One country-house opera project towers above the others - because it's serious, purposeful and generates its own work. Garsington Manor is now in its sixth season, and every year a little more sophisticated than the year before. People compare it to the early days of Glyndebourne, which is an invidious comparison when Garsington remains open-air and limited in resources. But it has ideals and ambition; and inspired by last year's venture into Strauss with Ariadne auf Naxos (which by all the laws of reason shouldn't have worked, but did) it has opened this year with Capriccio, a hard piece to pull off. In a sense it is the perfect country-house opera: a salon drama whose personae lounge around in an aristocratic milieu discussing principles of art, much as you'd have found at Garsington c. 1915 when the house (owned then by Lady Ottoline Morrell) was a country satellite of Bloomsbury and a wartime refuge for the English literary establishment. But the conversational chic of the piece is expressed in opulent music, richly textured for the orchestra and spun into long lines for the voices. The outdoor acoustic was not kind to either here, and the generally young singers were hard-pressed to supply anything like luxuriant tone. They also seemed inhibited by the decision to sing this most word-conscious of operas in German: a mistake, I think, unless you have surtitles, which Garsington doesn't.
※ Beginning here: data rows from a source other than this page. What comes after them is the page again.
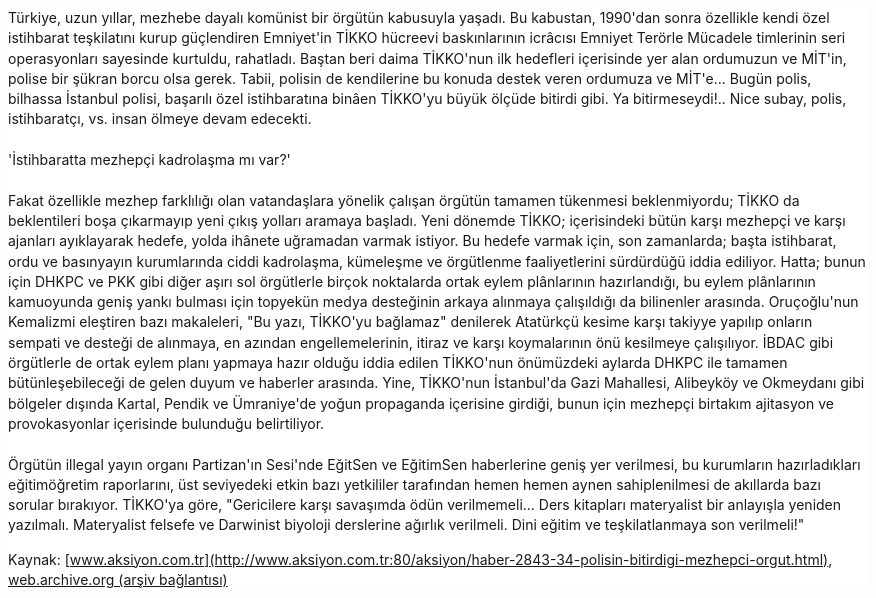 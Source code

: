    Türkiye, uzun yıllar, mezhebe dayalı komünist bir örgütün kabusuyla yaşadı. Bu kabustan, 1990'dan sonra özellikle kendi özel istihbarat teşkilatını kurup güçlendiren Emniyet'in TİKKO hücreevi baskınlarının icrâcısı Emniyet Terörle Mücadele timlerinin seri operasyonları sayesinde kurtuldu, rahatladı. Baştan beri daima TİKKO'nun ilk hedefleri içerisinde yer alan ordumuzun ve MİT'in, polise bir şükran borcu olsa gerek. Tabii, polisin de kendilerine bu konuda destek veren ordumuza ve MİT'e... Bugün polis, bilhassa İstanbul polisi, başarılı özel istihbaratına binâen TİKKO'yu büyük ölçüde bitirdi gibi. Ya bitirmeseydi!.. Nice subay, polis, istihbaratçı, vs. insan ölmeye devam edecekti.
   <br/>
   <br/>
   'İstihbaratta mezhepçi kadrolaşma mı var?'
   <br/>
   <br/>
   Fakat özellikle mezhep farklılığı olan vatandaşlara yönelik çalışan örgütün tamamen tükenmesi beklenmiyordu; TİKKO da beklentileri boşa çıkarmayıp yeni çıkış yolları aramaya başladı. Yeni dönemde TİKKO; içerisindeki bütün karşı mezhepçi ve karşı ajanları ayıklayarak hedefe, yolda ihânete uğramadan varmak istiyor. Bu hedefe varmak için, son zamanlarda; başta istihbarat, ordu ve basınyayın kurumlarında ciddi kadrolaşma, kümeleşme ve örgütlenme faaliyetlerini sürdürdüğü iddia ediliyor. Hatta; bunun için DHKPC ve PKK gibi diğer aşırı sol örgütlerle birçok noktalarda ortak eylem plânlarının hazırlandığı, bu eylem plânlarının kamuoyunda geniş yankı bulması için topyekün medya desteğinin arkaya alınmaya çalışıldığı da bilinenler arasında. Oruçoğlu'nun Kemalizmi eleştiren bazı makaleleri, "Bu yazı, TİKKO'yu bağlamaz" denilerek Atatürkçü kesime karşı takiyye yapılıp onların sempati ve desteği de alınmaya, en azından engellemelerinin, itiraz ve karşı koymalarının önü kesilmeye çalışılıyor. İBDAC gibi örgütlerle de ortak eylem planı yapmaya hazır olduğu iddia edilen TİKKO'nun önümüzdeki aylarda DHKPC ile tamamen bütünleşebileceği de gelen duyum ve haberler arasında. Yine, TİKKO'nun İstanbul'da Gazi Mahallesi, Alibeyköy ve Okmeydanı gibi bölgeler dışında Kartal, Pendik ve Ümraniye'de yoğun propaganda içerisine girdiği, bunun için mezhepçi birtakım ajitasyon ve provokasyonlar içerisinde bulunduğu belirtiliyor.
   <br/>
   <br/>
   Örgütün illegal yayın organı Partizan'ın Sesi'nde EğitSen ve EğitimSen haberlerine geniş yer verilmesi, bu kurumların hazırladıkları eğitimöğretim raporlarını, üst seviyedeki etkin bazı yetkililer tarafından hemen hemen aynen sahiplenilmesi de akıllarda bazı sorular bırakıyor. TİKKO'ya göre, "Gericilere karşı savaşımda ödün verilmemeli... Ders kitapları materyalist bir anlayışla yeniden yazılmalı. Materyalist felsefe ve Darwinist biyoloji derslerine ağırlık verilmeli. Dini eğitim ve teşkilatlanmaya son verilmeli!"
   <br/>
  </font>
 </div>
 <div>
 </div>
 <div>
 </div>
</div>


Kaynak: [www.aksiyon.com.tr](http://www.aksiyon.com.tr:80/aksiyon/haber-2843-34-polisin-bitirdigi-mezhepci-orgut.html), [web.archive.org (arşiv bağlantısı)](http://web.archive.org/web/20130102045918/http://www.aksiyon.com.tr:80/aksiyon/haber-2843-34-polisin-bitirdigi-mezhepci-orgut.html)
That said, Elgar Howarth (not an obvious Straussian but a committed one) conducts effectively and David Fielding directs and designs with a nice line on the self-regarding nature of the piece. Capriccio involves a poet, composer, director and patronness deciding to make an opera about themselves making an opera; and the conceit at its heart is that you're never sure whether what you see is the preparatory 'reality' or the artistic product. Fielding signals that tension by periodically taking the director out of the picture-frame that surrounds the set, to 'direct' whoever remains within it. The whole of the Countess's closing scene thereby becomes a 'performance', which is a bit obvious. But there are moments of more subtle artifice, as when the Countess wants her chocolate and the director, from outside the frame, hands her the bell to summon it. Life invading art. Or is it art invading life?
Ah well . . .
While Garsington gathers strength, the traditional leader in the field, Glyndebourne, has in effect left the field - propelled into a higher league by the metropolitan sophistication of its new theatre. But there was continuity this week when Glyndebourne revived one of the most celebrated productions in its history: the John Cox / David Hockney Rake's Progress. That Hockney's name prefaces any mention of this production tells you that the designs here are unusually significant: so perfectly attuned to the nature of the piece that they have become the piece for a whole generation of opera-goers. And 19 years on they look disarmingly fresh after repainting and enlargement. But so does Cox's staging, which is still sharp with a clean wit that makes the memory of Opera Factory's recent Rake seem even dirtier. The brothel scene is in exemplary good taste.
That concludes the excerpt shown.